[[ ENTRIES SHOWN open ]]

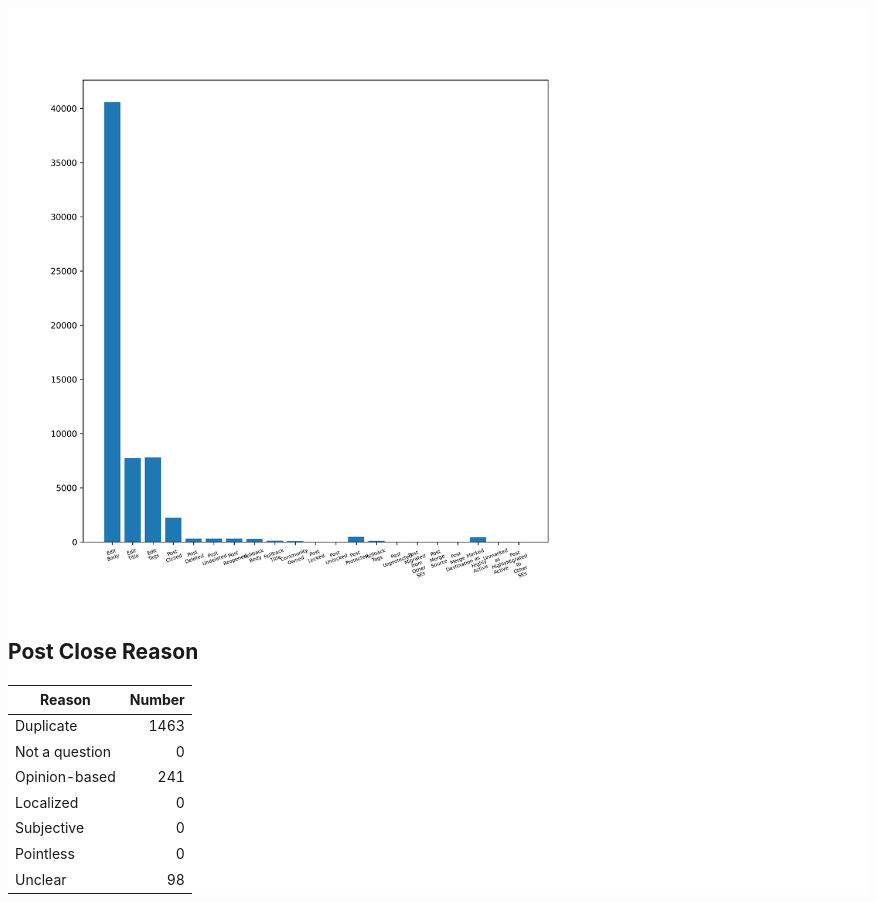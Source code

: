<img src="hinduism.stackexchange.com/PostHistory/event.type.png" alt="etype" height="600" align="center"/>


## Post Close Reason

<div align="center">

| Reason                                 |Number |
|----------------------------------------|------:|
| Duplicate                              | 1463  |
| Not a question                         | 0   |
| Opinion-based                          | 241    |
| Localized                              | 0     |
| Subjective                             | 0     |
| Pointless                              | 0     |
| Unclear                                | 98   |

[[ ENTRIES SHOWN closed ]]
[[ ENTRIES SHOWN open ]]

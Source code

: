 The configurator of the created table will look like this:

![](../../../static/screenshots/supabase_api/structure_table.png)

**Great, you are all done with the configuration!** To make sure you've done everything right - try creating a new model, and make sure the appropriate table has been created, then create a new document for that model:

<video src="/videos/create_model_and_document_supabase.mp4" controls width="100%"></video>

[[ ENTRIES SHOWN closed ]]

### TASK DESCRIPTION
Pick out the lines above that hold the string "align" and show them.

### ANSWER BOX
:<img src="hinduism.stackexchange.com/PostHistory/event.type.png" alt="etype" height="600" align="center"/>
<div align="center">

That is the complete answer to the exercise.